Le Petit Bain, salle de concert flottante. - © Petit Bain
Le Petit Bain, salle de concert flottante. - © Petit Bain

Le retour du masque dans les lieux publics change-t-il déjà le comportement du public ? 

En club, la possibilité d’enlever le masque pour boire ou fumer rend les contrôles impossibles.

Petit Bain a accueilli une soirée club samedi soir, qui affichait complet. Sur place, nous avons enregistré 90 « no show », à savoir des détenteurs de places qui finalement ne se présentent pas à l’événement. Sur 400 places vendues, c’est significatif, et une conséquence logique du retour du masque.
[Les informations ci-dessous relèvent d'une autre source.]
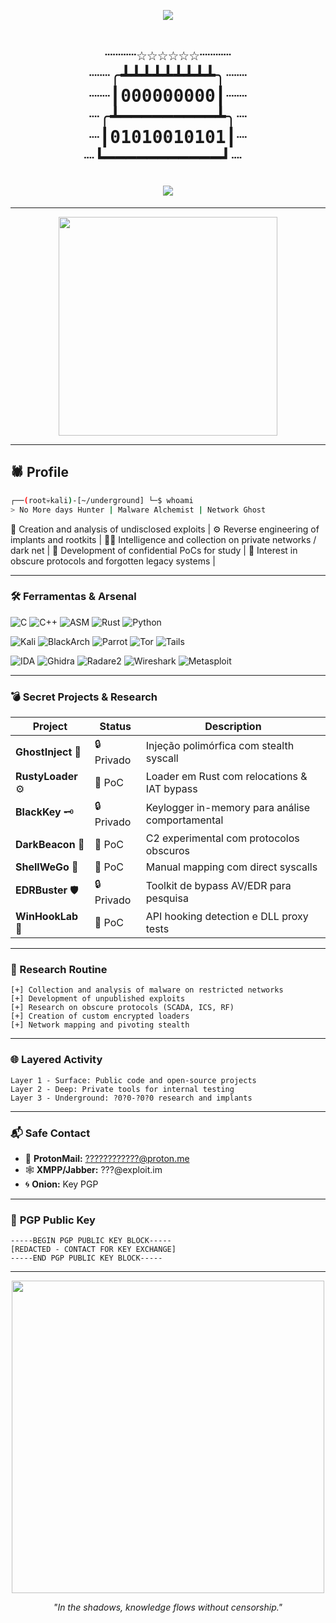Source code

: 
<p align="center">
  <img src="https://readme-typing-svg.demolab.com?font=Fira+Code&weight=600&size=22&duration=6000&pause=700&color=00FF00&center=true&vCenter=true&width=650&height=50&lines=%24+whoami+%3E+BHUUUH;~%24+nmap+-sS+-Pn+?5?.?4?.3.2;~%24+./ghostinject+--stealth;~%24+tail+-f+logs/malware.log" />
</p>

<h1 align="center">
<pre>
┈┈┈☆☆☆☆☆☆┈┈┈
┈┈╭┻┻┻┻┻┻┻┻┻╮┈┈
┈┈┃000000000┃┈┈
┈╭┻━━━━━━━━━┻╮┈
┈┃01010010101┃┈
┈┗━━━━━━━━━━━┛┈ 
</pre>
<img src="https://readme-typing-svg.demolab.com?font=Fira+Code&weight=500&size=18&duration=3000&pause=700&color=00FF00&center=true&vCenter=true&width=550&height=35&lines=Reverse+Engineer;Malware+Researcher;Security+Analyst;Low-Level+Exploration" />
</h1>

---

<p align="center">
<img src="https://media.tenor.com/KYtUj2h1H2gAAAAd/hacker-hack.gif" width="350" />
</p>

---

## 🕷 **Profile**

```bash
┌──(root💀kali)-[~/underground] └─$ whoami
> No More days Hunter | Malware Alchemist | Network Ghost
```


🧠 Creation and analysis of undisclosed exploits | ⚙️ Reverse engineering of implants and rootkits | 
🕵️‍♂️ Intelligence and collection on private networks / dark net | 🔬 Development of confidential PoCs for study | 
🧬 Interest in obscure protocols and forgotten legacy systems | 


---


### 🛠 **Ferramentas & Arsenal**

![C](https://img.shields.io/badge/C-Underground%20Systems-blue?style=flat&logo=c)
![C++](https://img.shields.io/badge/C++-Memory%20Manipulation-red?style=flat&logo=c%2B%2B)
![ASM](https://img.shields.io/badge/ASM-Syscalls%20Master-black)
![Rust](https://img.shields.io/badge/Rust-Stealth%20Loaders-orange?style=flat&logo=rust)
![Python](https://img.shields.io/badge/Python-Exfil%20Automation-yellow?style=flat&logo=python)

![Kali](https://img.shields.io/badge/Kali-Linux-268BEE?style=flat&logo=kalilinux)
![BlackArch](https://img.shields.io/badge/BlackArch-Pentesting-black?style=flat&logo=archlinux)
![Parrot](https://img.shields.io/badge/Parrot-Security-15C213?style=flat&logo=parrotsecurity)
![Tor](https://img.shields.io/badge/Tor-Onion%20Routing-7E4798?style=flat&logo=torproject)
![Tails](https://img.shields.io/badge/Tails-Amnesic%20Incognito-56347C?style=flat&logo=tails)

![IDA](https://img.shields.io/badge/IDA%20Pro-Disassembler-red)
![Ghidra](https://img.shields.io/badge/Ghidra-Reverse%20Engineering-lightgrey)
![Radare2](https://img.shields.io/badge/Radare2-Binary%20Analysis-red)
![Wireshark](https://img.shields.io/badge/Wireshark-Packet%20Sniffing-blue)
![Metasploit](https://img.shields.io/badge/Metasploit-Exploit%20Framework-darkblue)


---


### 💣 Secret Projects & Research
| Project            | Status     | Description                                      |
| ------------------ | ---------- | ----------------------------------------------- |
| **GhostInject** 👻 | 🔒 Privado | Injeção polimórfica com stealth syscall         |
| **RustyLoader** ⚙️ | 🧪 PoC     | Loader em Rust com relocations & IAT bypass     |
| **BlackKey** 🗝    | 🔒 Privado | Keylogger in-memory para análise comportamental |
| **DarkBeacon** 📡  | 🧪 PoC     | C2 experimental com protocolos obscuros         |
| **ShellWeGo** 🧬   | 🧪 PoC     | Manual mapping com direct syscalls              |
| **EDRBuster** 🛡   | 🔒 Privado | Toolkit de bypass AV/EDR para pesquisa          |
| **WinHookLab** 🔗  | 🧪 PoC     | API hooking detection e DLL proxy tests         |



---


### 📡 Research Routine
```text
[+] Collection and analysis of malware on restricted networks
[+] Development of unpublished exploits
[+] Research on obscure protocols (SCADA, ICS, RF)
[+] Creation of custom encrypted loaders
[+] Network mapping and pivoting stealth
```



---


### 🌐 Layered Activity
```text
Layer 1 - Surface: Public code and open-source projects
Layer 2 - Deep: Private tools for internal testing
Layer 3 - Underground: ?0?0-?0?0 research and implants
```


---



### 📬 **Safe Contact**
- 🧧 **ProtonMail:** [????????????@proton.me](mailto:???????????@proton.me)  
- 🕸 **XMPP/Jabber:** ???@exploit.im  
- 🌀 **Onion:** Key PGP



---

### 🔐 **PGP Public Key**
```
-----BEGIN PGP PUBLIC KEY BLOCK-----
[REDACTED - CONTACT FOR KEY EXCHANGE]
-----END PGP PUBLIC KEY BLOCK-----
```

---



<p align="center"> <img src="https://media.tenor.com/znvZZmR1t6oAAAAd/hacking-hacker.gif" width="500" /> </p> <p align="center"> <i>"In the shadows, knowledge flows without censorship."</i> </p>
Le compromis du pass nous permettait de refaire vivre une expérience de concert debout sans masque. Maintenant, nous pouvons imaginer que le combo « pass + masque » rebute une partie du public.

Quant à l’application du port du masque, elle semble peu réaliste selon certains événements. Nos effectifs de sécurité ne sont pas payés ni formés pour cela. Nous n’avons pas les moyens d’en mobiliser davantage à cet effet non plus. En club, la possibilité d’enlever le masque pour boire ou fumer rend les contrôles impossibles. Nous attendons de la part du Ministère de la Culture des mesures impliquant non pas la responsabilité du lieu en cas de non-respect mais celle de l’individu. Le lieu est quant à lui simplement tenu d’afficher des consignes claires, de fournir du gel et éventuellement des masques.